Your browser is out of date. It has known security flaws and may not display all features of this and other websites

Five things employers need to know about the new draft W-4


Employers 11.26.2019 3 MIN READ


With the changes brought about by the 2017 Tax Cuts and Jobs Act, many were surprised by their 2018 tax return. Now the IRS is introducing a new W-4 form designed to more accurately assist you in aligning your withholding with your individual tax burden. The release of the final W-4 is expected in November or December 2019, and the IRS will be providing further instruction at that time. Based on IRS guidance, here’s what you need to know about the new W-4 form for 2020.
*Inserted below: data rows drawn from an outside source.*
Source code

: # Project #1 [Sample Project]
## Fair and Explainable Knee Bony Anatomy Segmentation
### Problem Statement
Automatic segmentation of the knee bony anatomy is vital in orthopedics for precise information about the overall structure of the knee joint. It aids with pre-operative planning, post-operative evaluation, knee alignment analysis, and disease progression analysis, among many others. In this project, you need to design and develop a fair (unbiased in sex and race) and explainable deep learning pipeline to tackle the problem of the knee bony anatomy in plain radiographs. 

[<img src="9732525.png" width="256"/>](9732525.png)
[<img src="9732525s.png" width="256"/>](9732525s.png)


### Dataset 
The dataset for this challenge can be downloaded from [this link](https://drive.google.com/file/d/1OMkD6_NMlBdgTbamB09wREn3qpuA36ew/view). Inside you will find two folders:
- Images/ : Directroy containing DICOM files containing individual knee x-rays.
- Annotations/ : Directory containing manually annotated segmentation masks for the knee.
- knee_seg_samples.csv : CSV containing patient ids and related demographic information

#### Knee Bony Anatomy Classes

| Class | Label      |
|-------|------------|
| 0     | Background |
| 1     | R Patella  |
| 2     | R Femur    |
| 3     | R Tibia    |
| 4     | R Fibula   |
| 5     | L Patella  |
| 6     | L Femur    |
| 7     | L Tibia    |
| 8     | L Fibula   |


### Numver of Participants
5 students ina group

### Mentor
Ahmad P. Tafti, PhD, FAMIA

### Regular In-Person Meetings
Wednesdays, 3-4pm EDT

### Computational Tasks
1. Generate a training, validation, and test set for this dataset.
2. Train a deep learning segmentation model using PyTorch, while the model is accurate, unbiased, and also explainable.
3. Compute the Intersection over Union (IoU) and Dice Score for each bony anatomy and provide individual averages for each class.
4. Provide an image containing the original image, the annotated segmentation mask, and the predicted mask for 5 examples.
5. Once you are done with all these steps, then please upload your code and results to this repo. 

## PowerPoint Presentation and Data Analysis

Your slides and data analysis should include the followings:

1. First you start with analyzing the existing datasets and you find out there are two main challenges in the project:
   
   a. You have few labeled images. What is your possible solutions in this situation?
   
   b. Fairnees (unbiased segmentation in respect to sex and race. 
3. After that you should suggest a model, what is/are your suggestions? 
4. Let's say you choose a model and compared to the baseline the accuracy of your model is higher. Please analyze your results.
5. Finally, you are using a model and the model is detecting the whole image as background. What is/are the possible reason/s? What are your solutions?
Q. Do all employees have to use the new W-4?
 

A. No. For employees hired before 2020, their W-4s can remain in place. You can ask these employees to use the new form, but they are not required to do so. You can explain that withholding will continue based on the form they previously submitted and you will continue to withhold for these employees based on their previous forms. Employees hired after 2019 must use the new form.

W4 Draft
 

Q. Should employees hired prior to 2020 who wish to adjust their withholding from pay January 1, 2020 or later use the new form?

A.
Yes. Employees hired before 2020 who wish to adjust their withholding must also use the newly redesigned W-4 form. Additionally, if a new employee doesn’t submit a W-4 after 2019, you must treat them as a single filer with no other adjustments.

Q. What happened to allowances?

A. Allowances have been replaced by a new five-step process designed to make completing the W-4 more accurate. The IRS has updated its Tax Withholding Estimator, which is designed to guide employees through the process of estimating their withholdings. This calculator helps your employees account for credits and deductions, predict a tax refund or amount owed and provides guidance on aligning their withholding as closely as possible to their actual tax obligation.

Q. How do employees account for spousal income or a second job?

A. As before, employees’ tax liability is based on combined income from all sources, including second jobs and a spouses’ income. Additional tax (and potentially, penalties as well) may be due at the time of filing if withholding is not sufficient to meet tax obligations. Therefore, employees may want to make adjustments in order to reflect a spouse’s income or other additional income. This is done in Step 2 on the new W-4, and it provides three options for declaring additional income. These different options give the employee the ability to adjust their withholding with varying levels of accuracy, privacy and ease of use. If the employee has a second job, he or she can use the Tax Withholding Estimator to determine the most accurate amount to be withheld without disclosing additional employment.

Q. Will our software require two systems for the two different forms?

A. 
You don’t need two different systems since the same set of withholding tables will be used for both sets of forms. However, you’ll need to program your payroll system to accommodate the existing withholding calculation, as well as the new method.